> WHAT YOU WILL DO: Images do not belong in the copy; retype the rest of the entries below exactly.

-*-

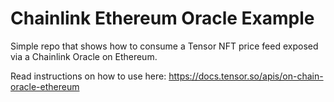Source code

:# Chainlink Ethereum Oracle Example

Simple repo that shows how to consume a Tensor NFT price feed exposed via a Chainlink Oracle on Ethereum.

Read instructions on how to use here: https://docs.tensor.so/apis/on-chain-oracle-ethereum
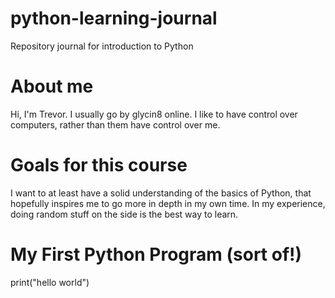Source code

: # python-learning-journal
Repository journal for introduction to Python

# About me
Hi, I'm Trevor. I usually go by glycin8 online. I like to have control over computers, rather than them have control over me.

# Goals for this course
I want to at least have a solid understanding of the basics of Python, that hopefully inspires me to go more in depth in my own time. In my experience, doing random stuff on the side is the best way to learn.

# My First Python Program (sort of!)
print("hello world")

-*-

> EXPECTED ANSWER:
Source code

:# Chainlink Ethereum Oracle Example

Simple repo that shows how to consume a Tensor NFT price feed exposed via a Chainlink Oracle on Ethereum.

Read instructions on how to use here: https://docs.tensor.so/apis/on-chain-oracle-ethereum
Source code

: # python-learning-journal
Repository journal for introduction to Python

# About me
Hi, I'm Trevor. I usually go by glycin8 online. I like to have control over computers, rather than them have control over me.

# Goals for this course
I want to at least have a solid understanding of the basics of Python, that hopefully inspires me to go more in depth in my own time. In my experience, doing random stuff on the side is the best way to learn.

# My First Python Program (sort of!)
print("hello world")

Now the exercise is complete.